Entries provided:

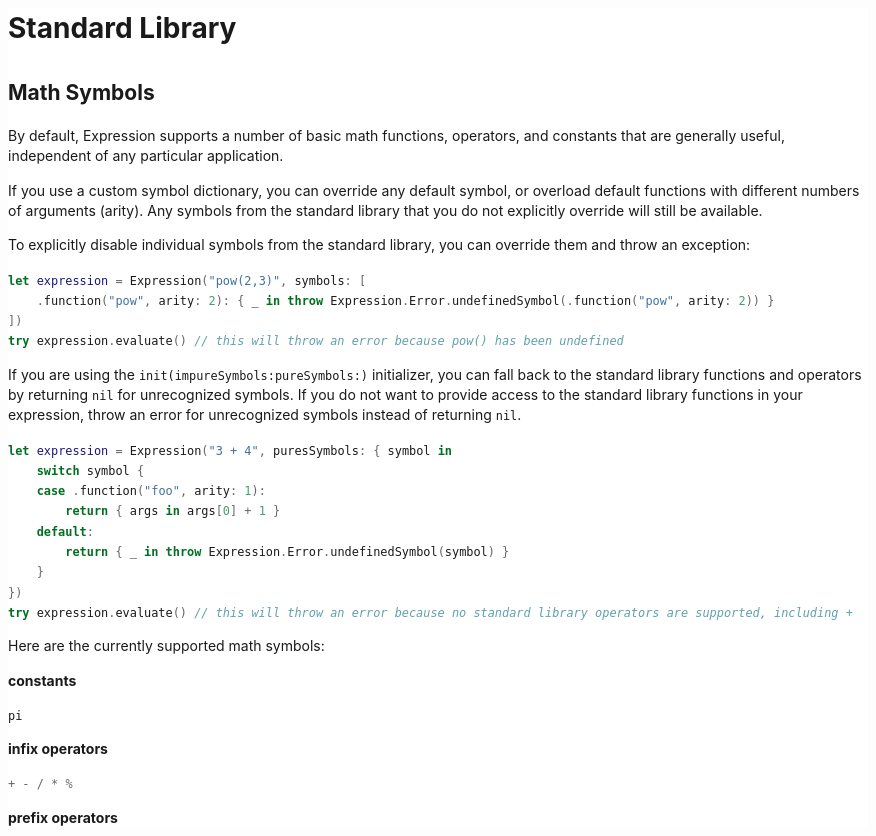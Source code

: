 
# Standard Library

## Math Symbols

By default, Expression supports a number of basic math functions, operators, and constants that are generally useful, independent of any particular application.

If you use a custom symbol dictionary, you can override any default symbol, or overload default functions with different numbers of arguments (arity). Any symbols from the standard library that you do not explicitly override will still be available.

To explicitly disable individual symbols from the standard library, you can override them and throw an exception:

```swift
let expression = Expression("pow(2,3)", symbols: [
    .function("pow", arity: 2): { _ in throw Expression.Error.undefinedSymbol(.function("pow", arity: 2)) }
])
try expression.evaluate() // this will throw an error because pow() has been undefined
```

If you are using the `init(impureSymbols:pureSymbols:)` initializer, you can fall back to the standard library functions and operators by returning `nil` for unrecognized symbols. If you do not want to provide access to the standard library functions in your expression, throw an error for unrecognized symbols instead of returning `nil`.

```swift
let expression = Expression("3 + 4", puresSymbols: { symbol in
    switch symbol {
    case .function("foo", arity: 1):
        return { args in args[0] + 1 }
    default:
        return { _ in throw Expression.Error.undefinedSymbol(symbol) }
    }
})
try expression.evaluate() // this will throw an error because no standard library operators are supported, including +
```

Here are the currently supported math symbols:

**constants**

```swift
pi
```

**infix operators**

```swift
+ - / * %
```

**prefix operators**
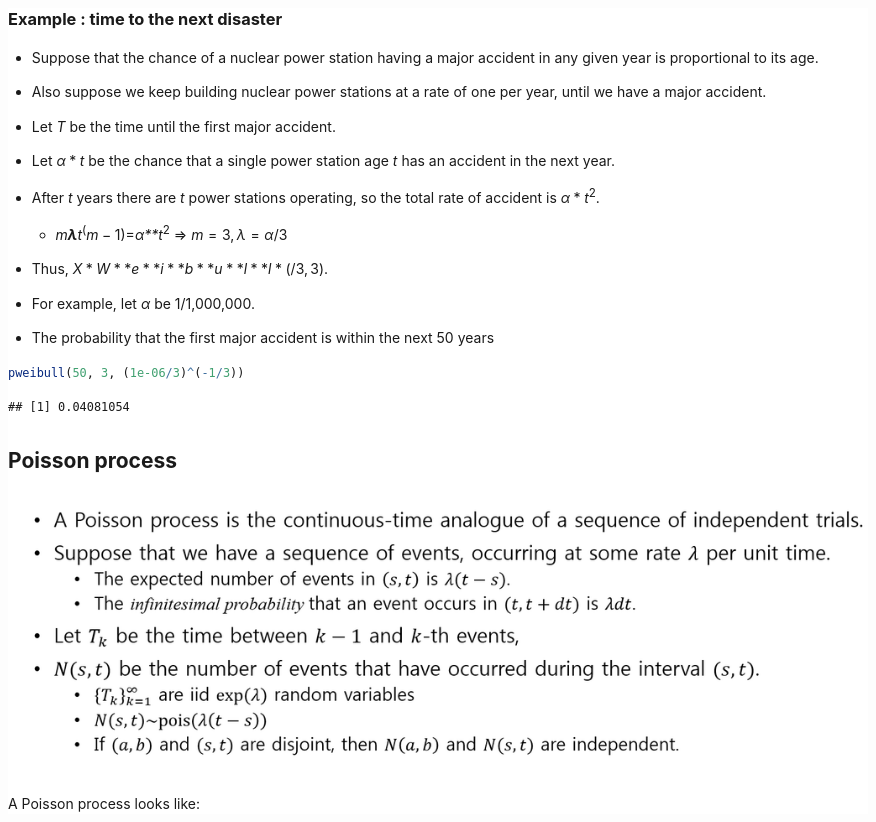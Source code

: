 ### Example : time to the next disaster

-   Suppose that the chance of a nuclear power station having a major accident in any given year is proportional to its age.

-   Also suppose we keep building nuclear power stations at a rate of one per year, until we have a major accident.

-   Let *T* be the time until the first major accident.

-   Let *α* \* *t* be the chance that a single power station age *t* has an accident in the next year.

-   After *t* years there are *t* power stations operating, so the total rate of accident is *α* \* *t*<sup>2</sup>.
    -   *m**λ**t*<sup>(</sup>*m* − 1)=*α**t*<sup>2</sup> =&gt; *m* = 3, *λ* = *α*/3
-   Thus, $X *W**e**i**b**u**l**l*(/3, 3)$.

-   For example, let *α* be 1/1,000,000.

-   The probability that the first major accident is within the next 50 years

``` r
pweibull(50, 3, (1e-06/3)^(-1/3))
```

    ## [1] 0.04081054

Poisson process
---------------

![Poisson](./10.Continuous_random_variable_files/figure-markdown_github/poisson_process.png)

A Poisson process looks like:
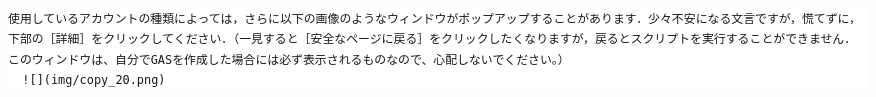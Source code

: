     使用しているアカウントの種類によっては，さらに以下の画像のようなウィンドウがポップアップすることがあります．少々不安になる文言ですが，慌てずに，下部の［詳細］をクリックしてください．（一見すると［安全なページに戻る］をクリックしたくなりますが，戻るとスクリプトを実行することができません．このウィンドウは、自分でGASを作成した場合には必ず表示されるものなので、心配しないでください。）
      ![](img/copy_20.png)
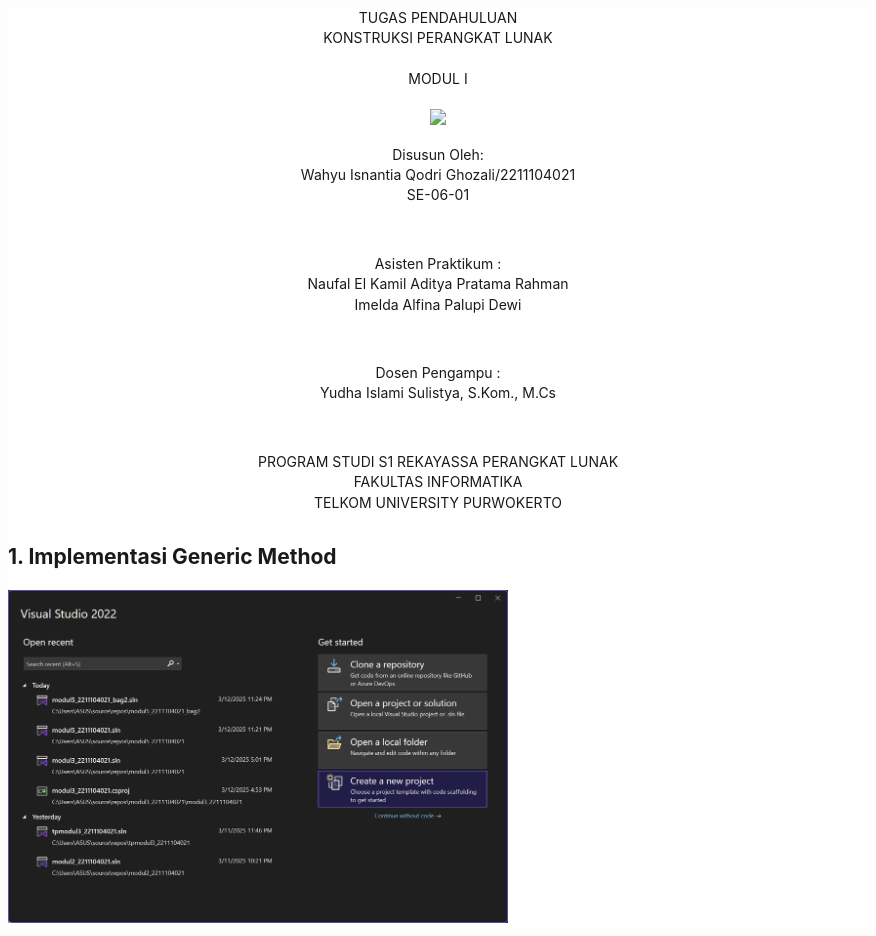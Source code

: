 
<div align="center">
TUGAS PENDAHULUAN <br>
KONSTRUKSI PERANGKAT LUNAK <br>
<br>
MODUL I <br>

 <br>

<img src="https://lac.telkomuniversity.ac.id/wp-content/uploads/2021/01/cropped-1200px-Telkom_University_Logo.svg-270x270.png" width="250px">

<br>

Disusun Oleh: <br>
Wahyu Isnantia Qodri Ghozali/2211104021 <br>
SE-06-01 <br>

<br>

Asisten Praktikum : <br>
Naufal El Kamil Aditya Pratama Rahman <br>
Imelda Alfina Palupi Dewi <br>

<br>

Dosen Pengampu : <br>
Yudha Islami Sulistya, S.Kom., M.Cs <br>

<br>

PROGRAM STUDI S1 REKAYASSA PERANGKAT LUNAK <br>
FAKULTAS INFORMATIKA <br> 
TELKOM UNIVERSITY PURWOKERTO <br>

</div>

## 1. Implementasi Generic Method
<img src="img/TP/TP1.png" width="500px">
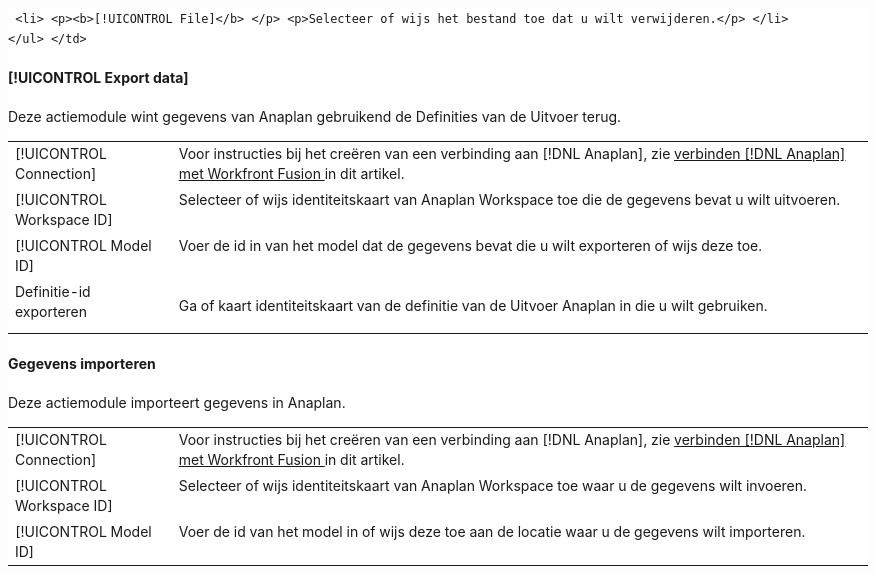      <li> <p><b>[!UICONTROL File]</b> </p> <p>Selecteer of wijs het bestand toe dat u wilt verwijderen.</p> </li> 
    </ul> </td> 
  </tr> 
 </tbody> 
</table>



#### [!UICONTROL Export data]

Deze actiemodule wint gegevens van Anaplan gebruikend de Definities van de Uitvoer terug.

<table style="table-layout:auto">
 <col> 
 <col> 
 <tbody> 
  <tr> 
   <td role="rowheader">[!UICONTROL Connection]</td> 
   <td>Voor instructies bij het creëren van een verbinding aan [!DNL Anaplan], zie <a href="#connect-anaplan-to-workfront-fusion" class="MCXref xref"> verbinden [!DNL Anaplan] met Workfront Fusion </a> in dit artikel.</td> 
  </tr> 
  <tr> 
   <td role="rowheader">[!UICONTROL Workspace ID]</td> 
   <td>Selecteer of wijs identiteitskaart van Anaplan Workspace toe die de gegevens bevat u wilt uitvoeren.</td> 
  </tr> 
  <tr> 
   <td role="rowheader">[!UICONTROL Model ID]</td> 
   <td>Voer de id in van het model dat de gegevens bevat die u wilt exporteren of wijs deze toe.</td> 
  </tr> 
  <tr> 
   <td role="rowheader">Definitie-id exporteren</td> 
   <td> <p>Ga of kaart identiteitskaart van de definitie van de Uitvoer Anaplan in die u wilt gebruiken.</p> 
   </td> 
  </tr> 
 </tbody> 
</table>

#### Gegevens importeren

Deze actiemodule importeert gegevens in Anaplan.

<table style="table-layout:auto">
 <col> 
 <col> 
 <tbody> 
  <tr> 
   <td role="rowheader">[!UICONTROL Connection]</td> 
   <td>Voor instructies bij het creëren van een verbinding aan [!DNL Anaplan], zie <a href="#connect-anaplan-to-workfront-fusion" class="MCXref xref"> verbinden [!DNL Anaplan] met Workfront Fusion </a> in dit artikel.</td> 
  </tr> 
  <tr> 
   <td role="rowheader">[!UICONTROL Workspace ID]</td> 
   <td>Selecteer of wijs identiteitskaart van Anaplan Workspace toe waar u de gegevens wilt invoeren.</td> 
  </tr> 
  <tr> 
   <td role="rowheader">[!UICONTROL Model ID]</td> 
   <td>Voer de id van het model in of wijs deze toe aan de locatie waar u de gegevens wilt importeren.</td> 
  </tr> 
  <tr> 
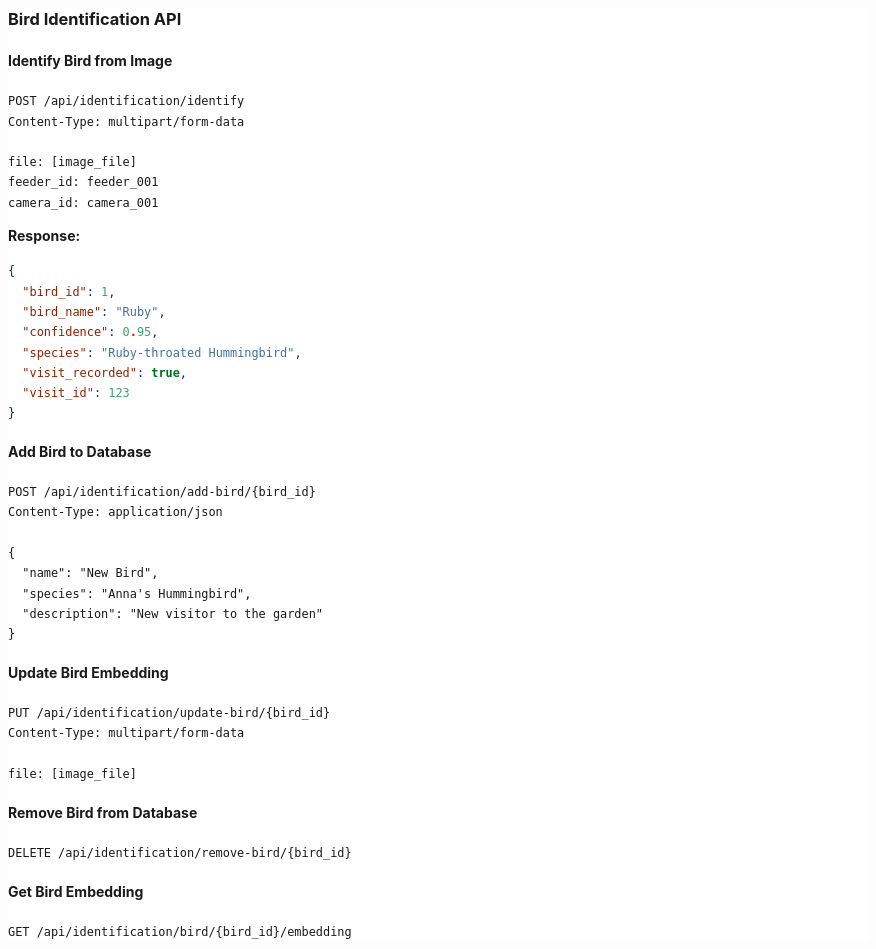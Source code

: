### Bird Identification API

#### Identify Bird from Image
```http
POST /api/identification/identify
Content-Type: multipart/form-data

file: [image_file]
feeder_id: feeder_001
camera_id: camera_001
```

**Response:**
```json
{
  "bird_id": 1,
  "bird_name": "Ruby",
  "confidence": 0.95,
  "species": "Ruby-throated Hummingbird",
  "visit_recorded": true,
  "visit_id": 123
}
```

#### Add Bird to Database
```http
POST /api/identification/add-bird/{bird_id}
Content-Type: application/json

{
  "name": "New Bird",
  "species": "Anna's Hummingbird",
  "description": "New visitor to the garden"
}
```

#### Update Bird Embedding
```http
PUT /api/identification/update-bird/{bird_id}
Content-Type: multipart/form-data

file: [image_file]
```

#### Remove Bird from Database
```http
DELETE /api/identification/remove-bird/{bird_id}
```

#### Get Bird Embedding
```http
GET /api/identification/bird/{bird_id}/embedding
```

Your goal: A verbatim copy of every record above is required, with all pictures omitted.

Output below:
Source code

: 
# Standard Library

## Math Symbols

By default, Expression supports a number of basic math functions, operators, and constants that are generally useful, independent of any particular application.

If you use a custom symbol dictionary, you can override any default symbol, or overload default functions with different numbers of arguments (arity). Any symbols from the standard library that you do not explicitly override will still be available.

To explicitly disable individual symbols from the standard library, you can override them and throw an exception:

```swift
let expression = Expression("pow(2,3)", symbols: [
    .function("pow", arity: 2): { _ in throw Expression.Error.undefinedSymbol(.function("pow", arity: 2)) }
])
try expression.evaluate() // this will throw an error because pow() has been undefined
```

If you are using the `init(impureSymbols:pureSymbols:)` initializer, you can fall back to the standard library functions and operators by returning `nil` for unrecognized symbols. If you do not want to provide access to the standard library functions in your expression, throw an error for unrecognized symbols instead of returning `nil`.

```swift
let expression = Expression("3 + 4", puresSymbols: { symbol in
    switch symbol {
    case .function("foo", arity: 1):
        return { args in args[0] + 1 }
    default:
        return { _ in throw Expression.Error.undefinedSymbol(symbol) }
    }
})
try expression.evaluate() // this will throw an error because no standard library operators are supported, including +
```

Here are the currently supported math symbols:

**constants**

```swift
pi
```

**infix operators**

```swift
+ - / * %
```

**prefix operators**
Source code

: ### Example : time to the next disaster

-   Suppose that the chance of a nuclear power station having a major accident in any given year is proportional to its age.

-   Also suppose we keep building nuclear power stations at a rate of one per year, until we have a major accident.

-   Let *T* be the time until the first major accident.

-   Let *α* \* *t* be the chance that a single power station age *t* has an accident in the next year.

-   After *t* years there are *t* power stations operating, so the total rate of accident is *α* \* *t*<sup>2</sup>.
    -   *m**λ**t*<sup>(</sup>*m* − 1)=*α**t*<sup>2</sup> =&gt; *m* = 3, *λ* = *α*/3
-   Thus, $X *W**e**i**b**u**l**l*(/3, 3)$.

-   For example, let *α* be 1/1,000,000.

-   The probability that the first major accident is within the next 50 years

``` r
pweibull(50, 3, (1e-06/3)^(-1/3))
```

    ## [1] 0.04081054

Poisson process
---------------

![Poisson](./10.Continuous_random_variable_files/figure-markdown_github/poisson_process.png)

A Poisson process looks like:
Source code

:     使用しているアカウントの種類によっては，さらに以下の画像のようなウィンドウがポップアップすることがあります．少々不安になる文言ですが，慌てずに，下部の［詳細］をクリックしてください．（一見すると［安全なページに戻る］をクリックしたくなりますが，戻るとスクリプトを実行することができません．このウィンドウは、自分でGASを作成した場合には必ず表示されるものなので、心配しないでください。）
      ![](img/copy_20.png)
Source code

: 
<div align="center">
TUGAS PENDAHULUAN <br>
KONSTRUKSI PERANGKAT LUNAK <br>
<br>
MODUL I <br>

 <br>

<img src="https://lac.telkomuniversity.ac.id/wp-content/uploads/2021/01/cropped-1200px-Telkom_University_Logo.svg-270x270.png" width="250px">

<br>

Disusun Oleh: <br>
Wahyu Isnantia Qodri Ghozali/2211104021 <br>
SE-06-01 <br>

<br>

Asisten Praktikum : <br>
Naufal El Kamil Aditya Pratama Rahman <br>
Imelda Alfina Palupi Dewi <br>

<br>

Dosen Pengampu : <br>
Yudha Islami Sulistya, S.Kom., M.Cs <br>

<br>

PROGRAM STUDI S1 REKAYASSA PERANGKAT LUNAK <br>
FAKULTAS INFORMATIKA <br> 
TELKOM UNIVERSITY PURWOKERTO <br>

</div>

## 1. Implementasi Generic Method
<img src="img/TP/TP1.png" width="500px">
      <li> <p><b>[!UICONTROL File]</b> </p> <p>Selecteer of wijs het bestand toe dat u wilt verwijderen.</p> </li> 
    </ul> </td> 
  </tr> 
 </tbody> 
</table>



#### [!UICONTROL Export data]

Deze actiemodule wint gegevens van Anaplan gebruikend de Definities van de Uitvoer terug.

<table style="table-layout:auto">
 <col> 
 <col> 
 <tbody> 
  <tr> 
   <td role="rowheader">[!UICONTROL Connection]</td> 
   <td>Voor instructies bij het creëren van een verbinding aan [!DNL Anaplan], zie <a href="#connect-anaplan-to-workfront-fusion" class="MCXref xref"> verbinden [!DNL Anaplan] met Workfront Fusion </a> in dit artikel.</td> 
  </tr> 
  <tr> 
   <td role="rowheader">[!UICONTROL Workspace ID]</td> 
   <td>Selecteer of wijs identiteitskaart van Anaplan Workspace toe die de gegevens bevat u wilt uitvoeren.</td> 
  </tr> 
  <tr> 
   <td role="rowheader">[!UICONTROL Model ID]</td> 
   <td>Voer de id in van het model dat de gegevens bevat die u wilt exporteren of wijs deze toe.</td> 
  </tr> 
  <tr> 
   <td role="rowheader">Definitie-id exporteren</td> 
   <td> <p>Ga of kaart identiteitskaart van de definitie van de Uitvoer Anaplan in die u wilt gebruiken.</p> 
   </td> 
  </tr> 
 </tbody> 
</table>

#### Gegevens importeren

Deze actiemodule importeert gegevens in Anaplan.

<table style="table-layout:auto">
 <col> 
 <col> 
 <tbody> 
  <tr> 
   <td role="rowheader">[!UICONTROL Connection]</td> 
   <td>Voor instructies bij het creëren van een verbinding aan [!DNL Anaplan], zie <a href="#connect-anaplan-to-workfront-fusion" class="MCXref xref"> verbinden [!DNL Anaplan] met Workfront Fusion </a> in dit artikel.</td> 
  </tr> 
  <tr> 
   <td role="rowheader">[!UICONTROL Workspace ID]</td> 
   <td>Selecteer of wijs identiteitskaart van Anaplan Workspace toe waar u de gegevens wilt invoeren.</td> 
  </tr> 
  <tr> 
   <td role="rowheader">[!UICONTROL Model ID]</td> 
   <td>Voer de id van het model in of wijs deze toe aan de locatie waar u de gegevens wilt importeren.</td> 
  </tr> 
  <tr> 
Source code

:### Bird Identification API

#### Identify Bird from Image
```http
POST /api/identification/identify
Content-Type: multipart/form-data

file: [image_file]
feeder_id: feeder_001
camera_id: camera_001
```

**Response:**
```json
{
  "bird_id": 1,
  "bird_name": "Ruby",
  "confidence": 0.95,
  "species": "Ruby-throated Hummingbird",
  "visit_recorded": true,
  "visit_id": 123
}
```

#### Add Bird to Database
```http
POST /api/identification/add-bird/{bird_id}
Content-Type: application/json

{
  "name": "New Bird",
  "species": "Anna's Hummingbird",
  "description": "New visitor to the garden"
}
```

#### Update Bird Embedding
```http
PUT /api/identification/update-bird/{bird_id}
Content-Type: multipart/form-data

file: [image_file]
```

#### Remove Bird from Database
```http
DELETE /api/identification/remove-bird/{bird_id}
```

#### Get Bird Embedding
```http
GET /api/identification/bird/{bird_id}/embedding
```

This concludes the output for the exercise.